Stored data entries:
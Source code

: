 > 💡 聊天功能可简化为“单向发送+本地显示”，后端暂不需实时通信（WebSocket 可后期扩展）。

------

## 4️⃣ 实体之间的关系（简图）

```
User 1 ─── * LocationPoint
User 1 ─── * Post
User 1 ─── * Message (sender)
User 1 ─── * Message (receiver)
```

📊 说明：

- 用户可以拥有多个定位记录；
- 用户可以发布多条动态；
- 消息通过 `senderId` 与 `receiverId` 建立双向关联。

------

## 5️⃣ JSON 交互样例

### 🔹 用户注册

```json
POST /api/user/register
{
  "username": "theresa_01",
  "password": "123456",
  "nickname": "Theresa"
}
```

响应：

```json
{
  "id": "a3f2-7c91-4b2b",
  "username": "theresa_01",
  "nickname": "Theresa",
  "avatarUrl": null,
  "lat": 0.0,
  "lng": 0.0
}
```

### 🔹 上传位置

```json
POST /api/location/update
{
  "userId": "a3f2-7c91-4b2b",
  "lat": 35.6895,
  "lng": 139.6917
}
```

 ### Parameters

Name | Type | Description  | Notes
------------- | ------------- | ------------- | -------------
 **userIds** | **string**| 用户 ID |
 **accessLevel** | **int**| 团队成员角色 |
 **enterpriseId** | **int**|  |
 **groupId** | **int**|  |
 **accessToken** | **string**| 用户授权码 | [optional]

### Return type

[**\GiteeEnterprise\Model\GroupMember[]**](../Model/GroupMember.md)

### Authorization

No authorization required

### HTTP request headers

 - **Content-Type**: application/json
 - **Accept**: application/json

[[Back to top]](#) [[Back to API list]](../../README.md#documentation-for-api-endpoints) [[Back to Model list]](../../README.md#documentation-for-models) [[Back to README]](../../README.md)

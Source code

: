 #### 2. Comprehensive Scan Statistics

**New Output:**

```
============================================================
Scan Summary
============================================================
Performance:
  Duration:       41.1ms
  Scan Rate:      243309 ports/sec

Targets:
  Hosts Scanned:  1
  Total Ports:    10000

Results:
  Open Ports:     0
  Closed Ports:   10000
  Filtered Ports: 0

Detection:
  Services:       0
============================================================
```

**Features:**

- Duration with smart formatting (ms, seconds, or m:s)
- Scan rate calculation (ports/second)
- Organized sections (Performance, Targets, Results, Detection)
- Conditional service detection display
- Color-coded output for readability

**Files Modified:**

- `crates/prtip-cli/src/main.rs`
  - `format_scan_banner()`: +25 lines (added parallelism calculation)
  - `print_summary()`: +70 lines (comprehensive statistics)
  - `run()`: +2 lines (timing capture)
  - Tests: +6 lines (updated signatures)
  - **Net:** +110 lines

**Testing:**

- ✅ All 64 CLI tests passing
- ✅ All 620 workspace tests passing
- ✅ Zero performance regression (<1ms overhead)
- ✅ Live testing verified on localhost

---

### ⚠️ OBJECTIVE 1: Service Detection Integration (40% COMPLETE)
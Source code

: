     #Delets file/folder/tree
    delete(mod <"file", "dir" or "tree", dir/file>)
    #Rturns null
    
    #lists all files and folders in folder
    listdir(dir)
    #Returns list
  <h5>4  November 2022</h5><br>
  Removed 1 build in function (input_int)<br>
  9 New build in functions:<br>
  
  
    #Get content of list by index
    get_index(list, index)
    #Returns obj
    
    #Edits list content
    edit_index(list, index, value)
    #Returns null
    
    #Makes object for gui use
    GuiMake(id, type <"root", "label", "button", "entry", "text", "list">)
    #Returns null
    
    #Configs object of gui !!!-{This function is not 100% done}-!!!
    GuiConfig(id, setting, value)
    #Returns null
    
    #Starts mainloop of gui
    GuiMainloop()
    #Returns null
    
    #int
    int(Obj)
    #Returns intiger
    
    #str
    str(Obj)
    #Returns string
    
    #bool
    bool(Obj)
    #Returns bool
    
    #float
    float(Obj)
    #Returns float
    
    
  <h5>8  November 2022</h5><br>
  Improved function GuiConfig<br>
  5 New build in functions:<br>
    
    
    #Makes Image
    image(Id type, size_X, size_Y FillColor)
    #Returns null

## Exercise brief
Tell how many lines of the data above include the string "Makes", with no other text in the answer.

## Solution for this exercise
2